* [PROBLEM REQUIREMENTS]: What you return should be the complete data below, word for word, with no pictures in it.

****************************************

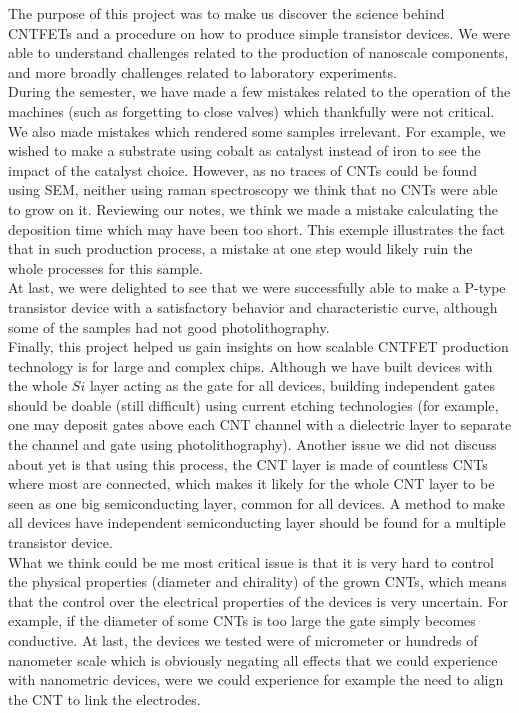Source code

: \documentclass[a4paper,12pt,twoside]{article}
\begin{document}
The purpose of this project was to make us discover the science behind CNTFETs and a procedure on how to produce simple transistor devices. We were able to understand challenges related to the production of nanoscale components, and more broadly challenges related to laboratory experiments. 
\\
During the semester, we have made a few mistakes related to the operation of the machines (such as forgetting to close valves) which thankfully were not critical. We also made mistakes which rendered some samples irrelevant. For example, we wished to make a substrate using cobalt as catalyst instead of iron to see the impact of the catalyst choice. However, as no traces of CNTs could be found using SEM, neither using raman spectroscopy we think that no CNTs were able to grow on it. Reviewing our notes, we think we made a mistake calculating the deposition time which may have been too short. This exemple illustrates the fact that in such production process, a mistake at one step would likely ruin the whole processes for this sample.
\\
At last, we were delighted to see that we were successfully able to make a P-type transistor device with a satisfactory behavior and characteristic curve, although some of the samples had not good photolithography.
\\
Finally, this project helped us gain insights on how scalable CNTFET production technology is for large and complex chips. 
Although we have built devices with the whole $Si$ layer acting as the gate for all devices, building independent gates should be doable (still difficult) using current etching technologies (for example, one may deposit gates above each CNT channel with a dielectric layer to separate the channel and gate using photolithography).
Another issue we did not discuss about yet is that using this process, the CNT layer is made of countless CNTs where most are connected, which makes it likely for the whole CNT layer to be seen as one big semiconducting layer, common for all devices. A method to make all devices have independent semiconducting layer should be found for a multiple transistor device. \\

What we think could be me most critical issue is that it is very hard to control the physical properties (diameter and chirality) of the grown CNTs, which means that the control over the electrical properties of the devices is very uncertain. For example, if the diameter of some CNTs is too large the gate simply becomes conductive.
At last, the devices we tested were of micrometer or hundreds of nanometer scale which is obviously negating all effects that we could experience with nanometric devices, were we could experience for example the need to align the CNT to link the electrodes. 


\newpage


\end{document}
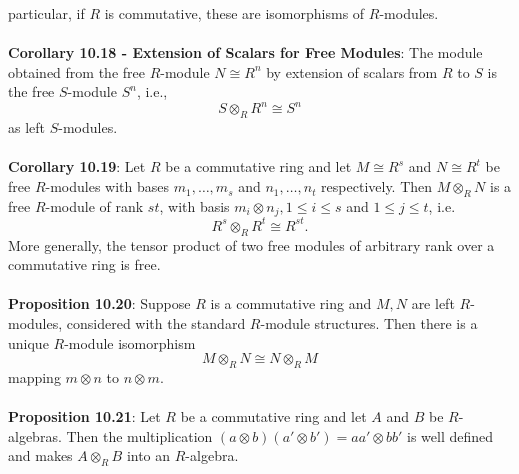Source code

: \documentclass{article}
\begin{document}
particular, if $R$ is commutative, these are isomorphisms of $R$-modules. \\ \\
\textbf{Corollary 10.18 - Extension of Scalars for Free Modules}: The module obtained from the free $R$-module $N \cong R^n$ by extension of scalars from $R$ to $S$ is the free $S$-module $S^n$, i.e., $$S \otimes_R R^n \cong S^n$$ as left $S$-modules. \\ \\
\textbf{Corollary 10.19}: Let $R$ be a commutative ring and let $M \cong R^s$ and $N \cong R^t$ be  free $R$-modules with bases $m_1, \dots, m_s$ and $n_1, \dots, n_t$ respectively. Then $M \otimes_R N$ is a free $R$-module of rank $st$, with basis $m_i \otimes n_j, 1 \leq i \leq s$ and $1 \leq j \leq t$, i.e. $$R^s \otimes_R R^t \cong R^{st}.$$ More generally, the tensor product of two free modules of arbitrary rank over
a commutative ring is free. \\ \\
\textbf{Proposition 10.20}: Suppose $R$ is a commutative ring and $M, N$ are left $R$-modules, considered with the standard $R$-module structures. Then there is a unique $R$-module isomorphism $$M \otimes_R N \cong N \otimes_R M$$ mapping $m \otimes n$ to $n \otimes m$. \\ \\
\textbf{Proposition 10.21}: Let $R$ be a commutative ring and let $A$ and $B$ be $R$-algebras. Then the multiplication $(a \otimes b)(a' \otimes b') = aa' \otimes bb'$ is well defined and makes $A \otimes_R B$ into an $R$-algebra. \\ \\
\end{document}
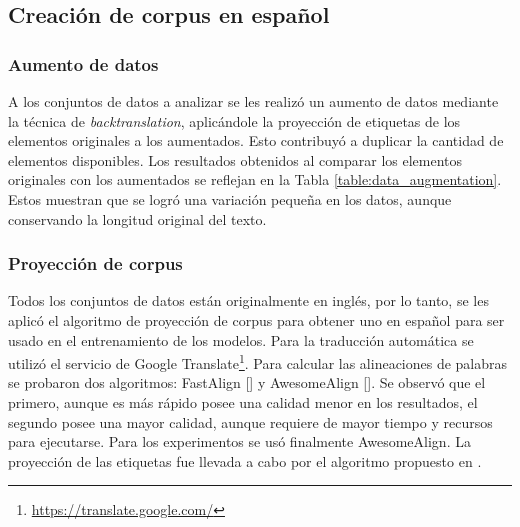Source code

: \subsection{Creación de corpus en español}

\subsubsection{Aumento de datos}

A los conjuntos de datos a analizar se les realizó un aumento de datos mediante la técnica de \emph{backtranslation},
aplicándole la proyección de etiquetas de los elementos originales a los aumentados.
Esto contribuyó a duplicar la cantidad de elementos disponibles. Los resultados obtenidos al comparar los 
elementos originales con los aumentados se reflejan en la Tabla \ref{table:data_augmentation}.
Estos muestran que se logró una variación pequeña en los datos, aunque conservando la 
longitud original del texto. 

\begin{table}[h!]
	\begin{center}
	\caption{Datos promedios comparando los textos originales con los aumentados.}\label{table:data_augmentation}
	\end{center}
\end{table}

\subsubsection{Proyección de corpus}

Todos los conjuntos de datos están originalmente en inglés, por lo tanto, se les aplicó el algoritmo de proyección
de corpus para obtener uno en español para ser usado en el entrenamiento de los modelos. 
Para la traducción automática se utilizó el servicio de Google Translate\footnote{\href{https://translate.google.com/}{https://translate.google.com/}}. 
Para calcular las 
alineaciones de palabras se probaron dos algoritmos: FastAlign [\cite{dyer2013fastalign}] y AwesomeAlign 
[\cite{dou2021word}]. Se observó que el primero, aunque es más rápido posee una calidad menor en los resultados,
el segundo posee una mayor calidad, aunque requiere de mayor tiempo y recursos para ejecutarse. Para los experimentos
se usó finalmente AwesomeAlign. La proyección de las etiquetas fue llevada a cabo por el algoritmo propuesto 
en \textcite{eger2018cross}.

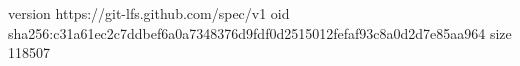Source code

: version https://git-lfs.github.com/spec/v1
oid sha256:c31a61ec2c7ddbef6a0a7348376d9fdf0d2515012fefaf93c8a0d2d7e85aa964
size 118507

****************************************

* [SOLUTION TO THIS TASK]:
Source code

: \documentclass[a4paper,12pt,twoside]{article}
\begin{document}
The purpose of this project was to make us discover the science behind CNTFETs and a procedure on how to produce simple transistor devices. We were able to understand challenges related to the production of nanoscale components, and more broadly challenges related to laboratory experiments. 
\\
During the semester, we have made a few mistakes related to the operation of the machines (such as forgetting to close valves) which thankfully were not critical. We also made mistakes which rendered some samples irrelevant. For example, we wished to make a substrate using cobalt as catalyst instead of iron to see the impact of the catalyst choice. However, as no traces of CNTs could be found using SEM, neither using raman spectroscopy we think that no CNTs were able to grow on it. Reviewing our notes, we think we made a mistake calculating the deposition time which may have been too short. This exemple illustrates the fact that in such production process, a mistake at one step would likely ruin the whole processes for this sample.
\\
At last, we were delighted to see that we were successfully able to make a P-type transistor device with a satisfactory behavior and characteristic curve, although some of the samples had not good photolithography.
\\
Finally, this project helped us gain insights on how scalable CNTFET production technology is for large and complex chips. 
Although we have built devices with the whole $Si$ layer acting as the gate for all devices, building independent gates should be doable (still difficult) using current etching technologies (for example, one may deposit gates above each CNT channel with a dielectric layer to separate the channel and gate using photolithography).
Another issue we did not discuss about yet is that using this process, the CNT layer is made of countless CNTs where most are connected, which makes it likely for the whole CNT layer to be seen as one big semiconducting layer, common for all devices. A method to make all devices have independent semiconducting layer should be found for a multiple transistor device. \\

What we think could be me most critical issue is that it is very hard to control the physical properties (diameter and chirality) of the grown CNTs, which means that the control over the electrical properties of the devices is very uncertain. For example, if the diameter of some CNTs is too large the gate simply becomes conductive.
At last, the devices we tested were of micrometer or hundreds of nanometer scale which is obviously negating all effects that we could experience with nanometric devices, were we could experience for example the need to align the CNT to link the electrodes. 


\newpage


\end{document}
Source code

: \documentclass{article}
\begin{document}
particular, if $R$ is commutative, these are isomorphisms of $R$-modules. \\ \\
\textbf{Corollary 10.18 - Extension of Scalars for Free Modules}: The module obtained from the free $R$-module $N \cong R^n$ by extension of scalars from $R$ to $S$ is the free $S$-module $S^n$, i.e., $$S \otimes_R R^n \cong S^n$$ as left $S$-modules. \\ \\
\textbf{Corollary 10.19}: Let $R$ be a commutative ring and let $M \cong R^s$ and $N \cong R^t$ be  free $R$-modules with bases $m_1, \dots, m_s$ and $n_1, \dots, n_t$ respectively. Then $M \otimes_R N$ is a free $R$-module of rank $st$, with basis $m_i \otimes n_j, 1 \leq i \leq s$ and $1 \leq j \leq t$, i.e. $$R^s \otimes_R R^t \cong R^{st}.$$ More generally, the tensor product of two free modules of arbitrary rank over
a commutative ring is free. \\ \\
\textbf{Proposition 10.20}: Suppose $R$ is a commutative ring and $M, N$ are left $R$-modules, considered with the standard $R$-module structures. Then there is a unique $R$-module isomorphism $$M \otimes_R N \cong N \otimes_R M$$ mapping $m \otimes n$ to $n \otimes m$. \\ \\
\textbf{Proposition 10.21}: Let $R$ be a commutative ring and let $A$ and $B$ be $R$-algebras. Then the multiplication $(a \otimes b)(a' \otimes b') = aa' \otimes bb'$ is well defined and makes $A \otimes_R B$ into an $R$-algebra. \\ \\
\end{document}
Source code

: \subsection{Creación de corpus en español}

\subsubsection{Aumento de datos}

A los conjuntos de datos a analizar se les realizó un aumento de datos mediante la técnica de \emph{backtranslation},
aplicándole la proyección de etiquetas de los elementos originales a los aumentados.
Esto contribuyó a duplicar la cantidad de elementos disponibles. Los resultados obtenidos al comparar los 
elementos originales con los aumentados se reflejan en la Tabla \ref{table:data_augmentation}.
Estos muestran que se logró una variación pequeña en los datos, aunque conservando la 
longitud original del texto. 

\begin{table}[h!]
	\begin{center}
	\caption{Datos promedios comparando los textos originales con los aumentados.}\label{table:data_augmentation}
	\end{center}
\end{table}

\subsubsection{Proyección de corpus}

Todos los conjuntos de datos están originalmente en inglés, por lo tanto, se les aplicó el algoritmo de proyección
de corpus para obtener uno en español para ser usado en el entrenamiento de los modelos. 
Para la traducción automática se utilizó el servicio de Google Translate\footnote{\href{https://translate.google.com/}{https://translate.google.com/}}. 
Para calcular las 
alineaciones de palabras se probaron dos algoritmos: FastAlign [\cite{dyer2013fastalign}] y AwesomeAlign 
[\cite{dou2021word}]. Se observó que el primero, aunque es más rápido posee una calidad menor en los resultados,
el segundo posee una mayor calidad, aunque requiere de mayor tiempo y recursos para ejecutarse. Para los experimentos
se usó finalmente AwesomeAlign. La proyección de las etiquetas fue llevada a cabo por el algoritmo propuesto 
en \textcite{eger2018cross}.

Source code

: version https://git-lfs.github.com/spec/v1
oid sha256:c31a61ec2c7ddbef6a0a7348376d9fdf0d2515012fefaf93c8a0d2d7e85aa964
size 118507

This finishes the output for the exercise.